Right in front of him—probably because he was stone-deaf, and it was deemed more edifying to hear nothing at a short distance than at a long one—sat 'Old Maxum', as he was familiarly called, his real patronymic remaining a mystery to most persons. A fine philological sense discerns in this cognomen an indication that the pauper patriarch had once been considered pithy and sententious in his speech; but now the weight of ninety-five years lay heavy on his tongue as well as in his ears, and he sat before the clergyman with protruded chin, and munching mouth, and eyes that seemed to look at emptiness.
Next to him sat Poll Fodge—known to the magistracy of her county as Mary Higgins—a one-eyed woman, with a scarred and seamy face, the most notorious rebel in the workhouse, said to have once thrown her broth over the master's coat-tails, and who, in spite of nature's apparent safeguards against that contingency, had contributed to the perpetuation of the Fodge characteristics in the person of a small boy, who was behaving naughtily on one of the back benches. Miss Fodge fixed her one sore eye on Mr. Barton with a sort of hardy defiance.

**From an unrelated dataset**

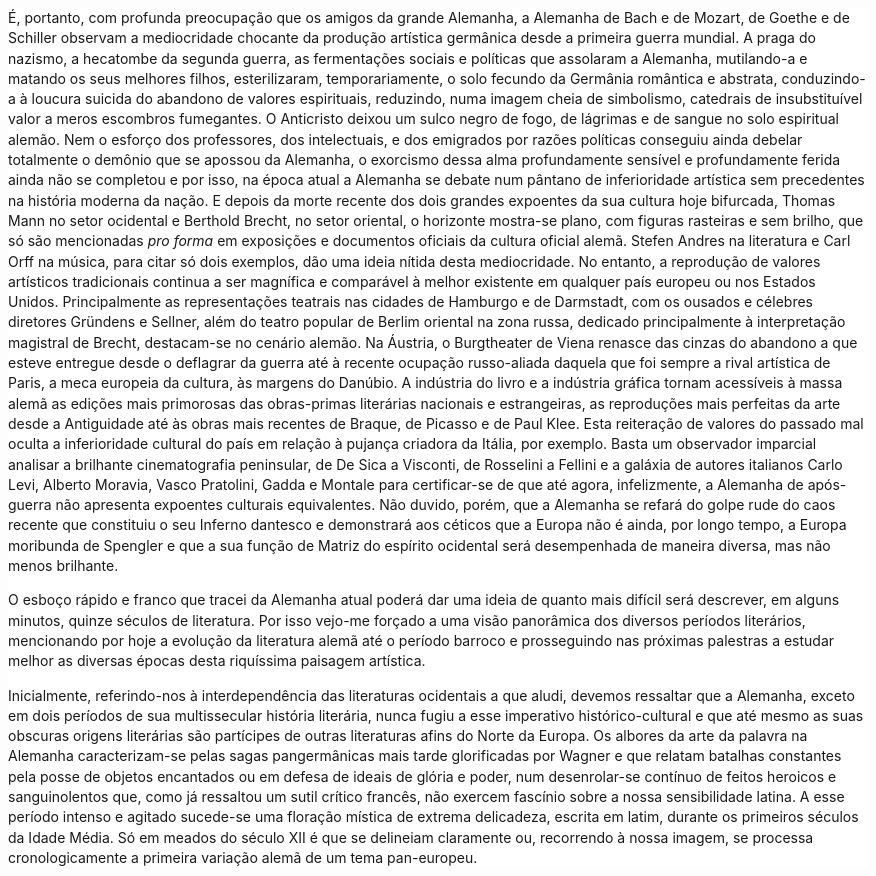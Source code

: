 É, portanto, com profunda preocupação que os amigos da grande Alemanha, a Alemanha de Bach e de Mozart, de Goethe e de Schiller observam a mediocridade chocante da produção artística germânica desde a primeira guerra mundial. A praga do nazismo, a hecatombe da segunda guerra, as fermentações sociais e políticas que assolaram a Alemanha, mutilando-a e matando os seus melhores filhos, esterilizaram, temporariamente, o solo fecundo da Germânia romântica e abstrata, conduzindo-a à loucura suicida do abandono de valores espirituais, reduzindo, numa imagem cheia de simbolismo, catedrais de insubstituível valor a meros escombros fumegantes. O Anticristo deixou um sulco negro de fogo, de lágrimas e de sangue no solo espiritual alemão. Nem o esforço dos professores, dos intelectuais, e dos emigrados por razões políticas conseguiu ainda debelar totalmente o demônio que se apossou da Alemanha, o exorcismo dessa alma profundamente sensível e profundamente ferida ainda não se completou e por isso, na época atual a Alemanha se debate num pântano de inferioridade artística sem precedentes na história moderna da nação. E depois da morte recente dos dois grandes expoentes da sua cultura hoje bifurcada, Thomas Mann no setor ocidental e Berthold Brecht, no setor oriental, o horizonte mostra-se plano, com figuras rasteiras e sem brilho, que só são mencionadas *pro forma* em exposições e documentos oficiais da cultura oficial alemã. Stefen Andres na literatura e Carl Orff na música, para citar só dois exemplos, dão uma ideia nítida desta mediocridade. No entanto, a reprodução de valores artísticos tradicionais continua a ser magnífica e comparável à melhor existente em qualquer país europeu ou nos Estados Unidos. Principalmente as representações teatrais nas cidades de Hamburgo e de Darmstadt, com os ousados e célebres diretores Gründens e Sellner, além do teatro popular de Berlim oriental na zona russa, dedicado principalmente à interpretação magistral de Brecht, destacam-se no cenário alemão. Na Áustria, o Burgtheater de Viena renasce das cinzas do abandono a que esteve entregue desde o deflagrar da guerra até à recente ocupação russo-aliada daquela que foi sempre a rival artística de Paris, a meca europeia da cultura, às margens do Danúbio. A indústria do livro e a indústria gráfica tornam acessíveis à massa alemã as edições mais primorosas das obras-primas literárias nacionais e estrangeiras, as reproduções mais perfeitas da arte desde a Antiguidade até às obras mais recentes de Braque, de Picasso e de Paul Klee. Esta reiteração de valores do passado mal oculta a inferioridade cultural do país em relação à pujança criadora da Itália, por exemplo. Basta um observador imparcial analisar a brilhante cinematografia peninsular, de De Sica a Visconti, de Rosselini a Fellini e a galáxia de autores italianos Carlo Levi, Alberto Moravia, Vasco Pratolini, Gadda e Montale para certificar-se de que até agora, infelizmente, a Alemanha de após-guerra não apresenta expoentes culturais equivalentes. Não duvido, porém, que a Alemanha se refará do golpe rude do caos recente que constituiu o seu Inferno dantesco e demonstrará aos céticos que a Europa não é ainda, por longo tempo, a Europa moribunda de Spengler e que a sua função de Matriz do espírito ocidental será desempenhada de maneira diversa, mas não menos brilhante.

O esboço rápido e franco que tracei da Alemanha atual poderá dar uma ideia de quanto mais difícil será descrever, em alguns minutos, quinze séculos de literatura. Por isso vejo-me forçado a uma visão panorâmica dos diversos períodos literários, mencionando por hoje a evolução da literatura alemã até o período barroco e prosseguindo nas próximas palestras a estudar melhor as diversas épocas desta riquíssima paisagem artística.

Inicialmente, referindo-nos à interdependência das literaturas ocidentais a que aludi, devemos ressaltar que a Alemanha, exceto em dois períodos de sua multissecular história literária, nunca fugiu a esse imperativo histórico-cultural e que até mesmo as suas obscuras origens literárias são partícipes de outras literaturas afins do Norte da Europa. Os albores da arte da palavra na Alemanha caracterizam-se pelas sagas pangermânicas mais tarde glorificadas por Wagner e que relatam batalhas constantes pela posse de objetos encantados ou em defesa de ideais de glória e poder, num desenrolar-se contínuo de feitos heroicos e sanguinolentos que, como já ressaltou um sutil crítico francês, não exercem fascínio sobre a nossa sensibilidade latina. A esse período intenso e agitado sucede-se uma floração mística de extrema delicadeza, escrita em latim, durante os primeiros séculos da Idade Média. Só em meados do século XII é que se delineiam claramente ou, recorrendo à nossa imagem, se processa cronologicamente a primeira variação alemã de um tema pan-europeu.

Beyond this member of the softer sex, at the end of the bench, sat 'Silly Jim', a young man afflicted with hydrocephalus, who rolled his head from side to side, and gazed at the point of his nose. These were the supporters of Old Maxum on his right.

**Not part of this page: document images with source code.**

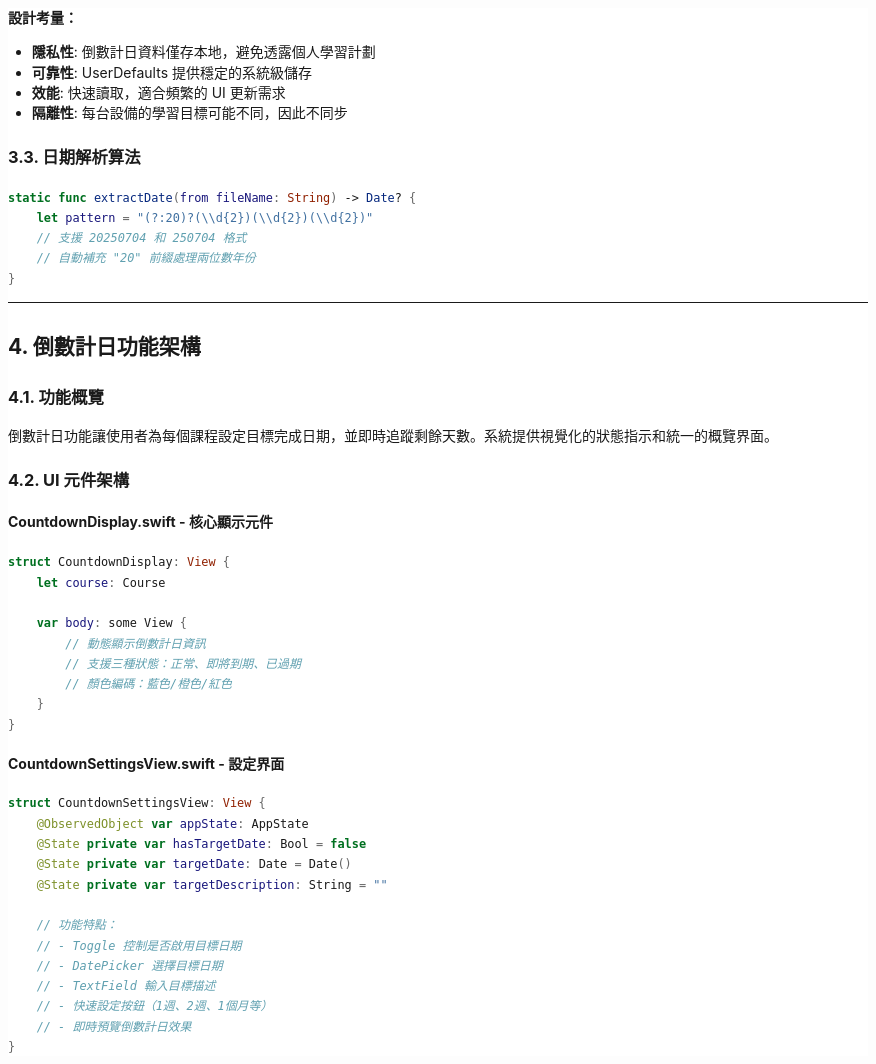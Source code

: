 **設計考量：**

- **隱私性**: 倒數計日資料僅存本地，避免透露個人學習計劃
- **可靠性**: UserDefaults 提供穩定的系統級儲存
- **效能**: 快速讀取，適合頻繁的 UI 更新需求
- **隔離性**: 每台設備的學習目標可能不同，因此不同步

### 3.3. 日期解析算法

```swift
static func extractDate(from fileName: String) -> Date? {
    let pattern = "(?:20)?(\\d{2})(\\d{2})(\\d{2})"
    // 支援 20250704 和 250704 格式
    // 自動補充 "20" 前綴處理兩位數年份
}
```

---

## 4. 倒數計日功能架構

### 4.1. 功能概覽

倒數計日功能讓使用者為每個課程設定目標完成日期，並即時追蹤剩餘天數。系統提供視覺化的狀態指示和統一的概覽界面。

### 4.2. UI 元件架構

#### CountdownDisplay.swift - 核心顯示元件

```swift
struct CountdownDisplay: View {
    let course: Course
  
    var body: some View {
        // 動態顯示倒數計日資訊
        // 支援三種狀態：正常、即將到期、已過期
        // 顏色編碼：藍色/橙色/紅色
    }
}
```

#### CountdownSettingsView.swift - 設定界面

```swift
struct CountdownSettingsView: View {
    @ObservedObject var appState: AppState
    @State private var hasTargetDate: Bool = false
    @State private var targetDate: Date = Date()
    @State private var targetDescription: String = ""
  
    // 功能特點：
    // - Toggle 控制是否啟用目標日期
    // - DatePicker 選擇目標日期
    // - TextField 輸入目標描述
    // - 快速設定按鈕（1週、2週、1個月等）
    // - 即時預覽倒數計日效果
}
```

On his left sat Mr. Fitchett, a tall fellow, who had once been a footman in the Oldinport family, and in that giddy elevation had enunciated a contemptuous opinion of boiled beef, which had been traditionally handed down in Shepperton as the direct cause of his ultimate reduction to pauper commons. His calves were now shrunken, and his hair was grey without the aid of powder; but he still carried his chin as if he were conscious of a stiff cravat; he set his dilapidated hat on with a knowing inclination towards the left ear; and when he was on field-work, he carted and uncarted the manure with a sort of flunkey grace, the ghost of that jaunty demeanour with which he used to usher in my lady's morning visitors. The flunkey nature was nowhere completely subdued but in his stomach, and he still divided society into gentry, gentry's flunkeys, and the people who provided for them. A clergyman without a flunkey was an anomaly, belonging to neither of these classes. Mr. Fitchett had an irrepressible tendency to drowsiness under spiritual instruction, and in the recurrent regularity with which he dozed off until he nodded and awaked himself, he looked not unlike a piece of mechanism, ingeniously contrived for measuring the length of Mr. Barton's discourse.